▶ **Problem statement**
Work through the data below and copy out every line where "identifying" is found.

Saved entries
========================

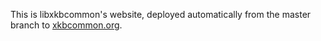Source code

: This is libxkbcommon's website, deployed automatically from the master branch to [xkbcommon.org](https://xkbcommon.org).
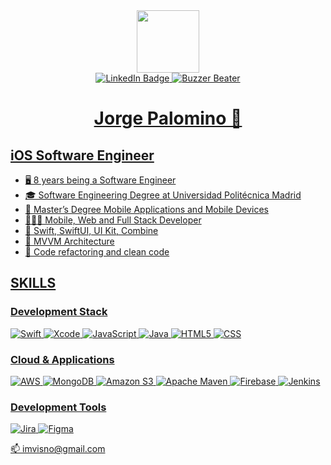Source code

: <div id="header" align="center">
  <img src="https://media.giphy.com/media/v1.Y2lkPTc5MGI3NjExa29wZmdwMXEwMTN3MTlraTZlZWIydWJ1ZTNpZzZjZ2o3Y3RqZHlraSZlcD12MV9pbnRlcm5hbF9naWZfYnlfaWQmY3Q9Zw/3o7bufB2gMeaRFfumY/giphy.gif" width="100"/>
  <div id="badges">
   <a href="https://www.linkedin.com/in/jorge-palomino/">
      <img src="https://img.shields.io/badge/LinkedIn-blue?style=for-the-badge&logo=linkedin&logoColor=white" alt="LinkedIn Badge"/>
   <a href="https://apps.apple.com/es/app/buzzer-beater/id1527137167">
      <img src="https://img.shields.io/badge/Buzzer%20Beater-000000?style=for-the-badge&logo=apple&logoColor=white" alt="Buzzer Beater"/>
  </div>
  <h1>Jorge Palomino 🫡</h1>
</div>

## iOS Software Engineer

- 🖥️ 8 years being a Software Engineer
- 🎓 Software Engineering Degree at Universidad Politécnica Madrid
- 📱 Master’s Degree Mobile Applications and Mobile Devices
- 🧑🏾‍🚀 Mobile, Web and Full Stack Developer
- 🍏 Swift, SwiftUI, UI Kit, Combine
- 🔩 MVVM Architecture
- 🫧 Code refactoring and clean code

## SKILLS

### Development Stack
![Swift](https://img.shields.io/badge/swift-F54A2A?style=for-the-badge&logo=swift&logoColor=white)
![Xcode](https://img.shields.io/badge/Xcode-007ACC?style=for-the-badge&logo=Xcode&logoColor=white)
![JavaScript](https://img.shields.io/badge/javascript-%23323330.svg?style=for-the-badge&logo=javascript&logoColor=%23F7DF1E)
![Java](https://img.shields.io/badge/java-%23ED8B00.svg?style=for-the-badge&logo=openjdk&logoColor=white)
![HTML5](https://img.shields.io/badge/html5-%23E34F26.svg?style=for-the-badge&logo=html5&logoColor=white)
![CSS](https://img.shields.io/badge/CSS-1572B6?style=for-the-badge&logo=css3&logoColor=fff)

### Cloud & Applications
![AWS](https://img.shields.io/badge/AWS-%23FF9900.svg?style=for-the-badge&logo=amazon-aws&logoColor=white)
![MongoDB](https://img.shields.io/badge/MongoDB-%234ea94b.svg?style=for-the-badge&logo=mongodb&logoColor=white)
![Amazon S3](https://img.shields.io/badge/Amazon%20S3-FF9900?style=for-the-badge&logo=amazons3&logoColor=white)
![Apache Maven](https://img.shields.io/badge/Apache%20Maven-C71A36?style=for-the-badge&logo=Apache%20Maven&logoColor=white)
![Firebase](https://img.shields.io/badge/firebase-%23039BE5.svg?style=for-the-badge&logo=firebase)
![Jenkins](https://img.shields.io/badge/jenkins-%232C5263.svg?style=for-the-badge&logo=jenkins&logoColor=white)

### Development Tools
![Jira](https://img.shields.io/badge/jira-%230A0FFF.svg?style=for-the-badge&logo=jira&logoColor=white)
![Figma](https://img.shields.io/badge/figma-%23F24E1E.svg?style=for-the-badge&logo=figma&logoColor=white)

📫 imvisno@gmail.com
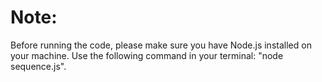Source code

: # Note:
Before running the code, please make sure you have Node.js installed on your machine. Use the following command in your terminal: "node sequence.js".

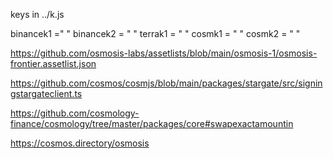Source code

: 

keys in ../k.js 

binancek1 =" "
binancek2 = " "
terrak1 = " "
cosmk1 = " "
cosmk2 = " "






https://github.com/osmosis-labs/assetlists/blob/main/osmosis-1/osmosis-frontier.assetlist.json

https://github.com/cosmos/cosmjs/blob/main/packages/stargate/src/signingstargateclient.ts

https://github.com/cosmology-finance/cosmology/tree/master/packages/core#swapexactamountin

https://cosmos.directory/osmosis
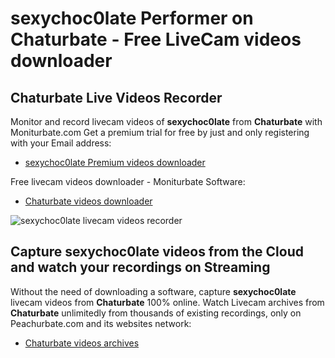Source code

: # sexychoc0late Performer on Chaturbate - Free LiveCam videos downloader

## Chaturbate Live Videos Recorder

Monitor and record livecam videos of **sexychoc0late** from **Chaturbate** with Moniturbate.com
Get a premium trial for free by just and only registering with your Email address:
* [sexychoc0late Premium videos downloader](https://moniturbate.com/request-demo-licence-key.html)

Free livecam videos downloader - Moniturbate Software:
* [Chaturbate videos downloader](https://moniturbate.com/moniturbate-download-software.html)

![sexychoc0late livecam videos recorder](https://peachurnet.com/templates/moniturbate-software.png)


## Capture sexychoc0late videos from the Cloud and watch your recordings on Streaming

Without the need of downloading a software, capture **sexychoc0late** livecam videos from **Chaturbate** 100% online.
Watch Livecam archives from **Chaturbate** unlimitedly from thousands of existing recordings, only on Peachurbate.com and its websites network:
* [Chaturbate videos archives](https://peachurnet.com/)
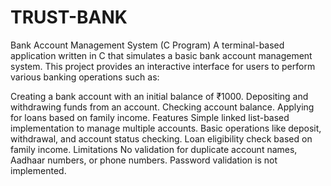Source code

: # TRUST-BANK

Bank Account Management System (C Program)
A terminal-based application written in C that simulates a basic bank account management system. This project provides an interactive interface for users to perform various banking operations such as:

Creating a bank account with an initial balance of ₹1000.
Depositing and withdrawing funds from an account.
Checking account balance.
Applying for loans based on family income.
Features
Simple linked list-based implementation to manage multiple accounts.
Basic operations like deposit, withdrawal, and account status checking.
Loan eligibility check based on family income.
Limitations
No validation for duplicate account names, Aadhaar numbers, or phone numbers.
Password validation is not implemented.
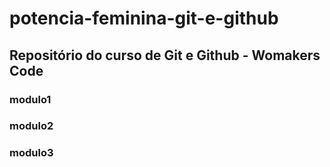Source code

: # potencia-feminina-git-e-github

## Repositório do curso de Git e Github - Womakers Code

### modulo1
### modulo2
### modulo3
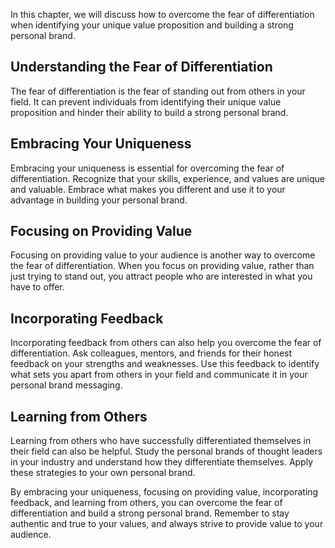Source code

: 
In this chapter, we will discuss how to overcome the fear of differentiation when identifying your unique value proposition and building a strong personal brand.

Understanding the Fear of Differentiation
-----------------------------------------

The fear of differentiation is the fear of standing out from others in your field. It can prevent individuals from identifying their unique value proposition and hinder their ability to build a strong personal brand.

Embracing Your Uniqueness
-------------------------

Embracing your uniqueness is essential for overcoming the fear of differentiation. Recognize that your skills, experience, and values are unique and valuable. Embrace what makes you different and use it to your advantage in building your personal brand.

Focusing on Providing Value
---------------------------

Focusing on providing value to your audience is another way to overcome the fear of differentiation. When you focus on providing value, rather than just trying to stand out, you attract people who are interested in what you have to offer.

Incorporating Feedback
----------------------

Incorporating feedback from others can also help you overcome the fear of differentiation. Ask colleagues, mentors, and friends for their honest feedback on your strengths and weaknesses. Use this feedback to identify what sets you apart from others in your field and communicate it in your personal brand messaging.

Learning from Others
--------------------

Learning from others who have successfully differentiated themselves in their field can also be helpful. Study the personal brands of thought leaders in your industry and understand how they differentiate themselves. Apply these strategies to your own personal brand.

By embracing your uniqueness, focusing on providing value, incorporating feedback, and learning from others, you can overcome the fear of differentiation and build a strong personal brand. Remember to stay authentic and true to your values, and always strive to provide value to your audience.
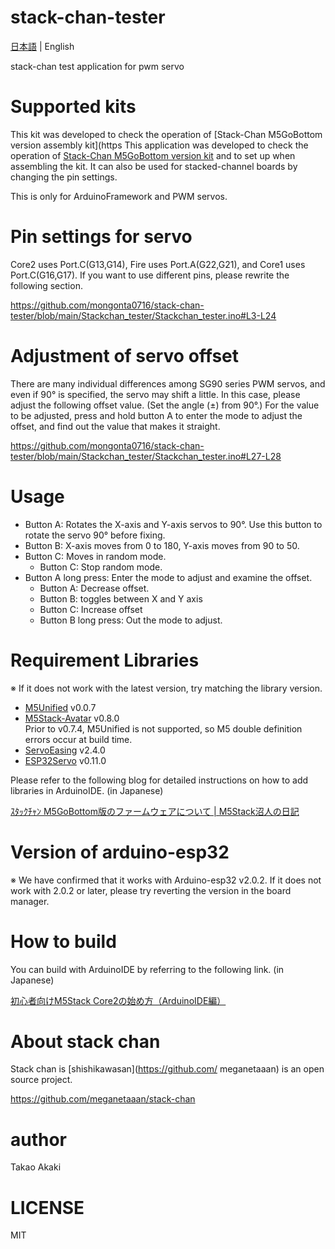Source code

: # stack-chan-tester

[日本語](README.md) | English

stack-chan test application for pwm servo

# Supported kits
 This kit was developed to check the operation of [Stack-Chan M5GoBottom version assembly kit](https This application was developed to check the operation of  [Stack-Chan M5GoBottom version kit](https://mongonta.booth.pm/) and to set up when assembling the kit. It can also be used for stacked-channel boards by changing the pin settings.

This is only for ArduinoFramework and PWM servos.

# Pin settings for servo
Core2 uses Port.C(G13,G14), Fire uses Port.A(G22,G21), and Core1 uses Port.C(G16,G17). If you want to use different pins, please rewrite the following section.

https://github.com/mongonta0716/stack-chan-tester/blob/main/Stackchan_tester/Stackchan_tester.ino#L3-L24

# Adjustment of servo offset
There are many individual differences among SG90 series PWM servos, and even if 90° is specified, the servo may shift a little. In this case, please adjust the following offset value. (Set the angle (±) from 90°.)
For the value to be adjusted, press and hold button A to enter the mode to adjust the offset, and find out the value that makes it straight.

https://github.com/mongonta0716/stack-chan-tester/blob/main/Stackchan_tester/Stackchan_tester.ino#L27-L28

# Usage
* Button A: Rotates the X-axis and Y-axis servos to 90°. Use this button to rotate the servo 90° before fixing.
* Button B: X-axis moves from 0 to 180, Y-axis moves from 90 to 50.
* Button C: Moves in random mode.
    * Button C: Stop random mode.
* Button A long press: Enter the mode to adjust and examine the offset.
    * Button A: Decrease offset.
    * Button B: toggles between X and Y axis
    * Button C: Increase offset
    * Button B long press: Out the mode to adjust. 
# Requirement Libraries
※ If it does not work with the latest version, try matching the library version.
- [M5Unified](https://github.com/m5stack/M5Unified) v0.0.7
- [M5Stack-Avatar](https://github.com/meganetaaan/m5stack-avatar) v0.8.0<br> Prior to v0.7.4, M5Unified is not supported, so M5 double definition errors occur at build time.
- [ServoEasing](https://github.com/ArminJo/ServoEasing) v2.4.0
- [ESP32Servo](https://github.com/madhephaestus/ESP32Servo) v0.11.0

Please refer to the following blog for detailed instructions on how to add libraries in ArduinoIDE. (in Japanese)

[ｽﾀｯｸﾁｬﾝ M5GoBottom版のファームウェアについて | M5Stack沼人の日記]( https://raspberrypi.mongonta.com/softwares-for-stackchan/)

# Version of arduino-esp32

※ We have confirmed that it works with Arduino-esp32 v2.0.2. If it does not work with 2.0.2 or later, please try reverting the version in the board manager.

# How to build

You can build with ArduinoIDE by referring to the following link. (in Japanese)
 
 [初心者向けM5Stack Core2の始め方（ArduinoIDE編）](https://raspberrypi.mongonta.com/howto-start-m5stack-core2arduinoide/)

# About stack chan
Stack chan is [shishikawasan](https://github.com/ meganetaaan) is an open source project.

https://github.com/meganetaaan/stack-chan

# author
 Takao Akaki

# LICENSE
 MIT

========================

▶ **Task response**
In this chapter, we will discuss how to overcome the fear of differentiation when identifying your unique value proposition and building a strong personal brand.
The fear of differentiation is the fear of standing out from others in your field. It can prevent individuals from identifying their unique value proposition and hinder their ability to build a strong personal brand.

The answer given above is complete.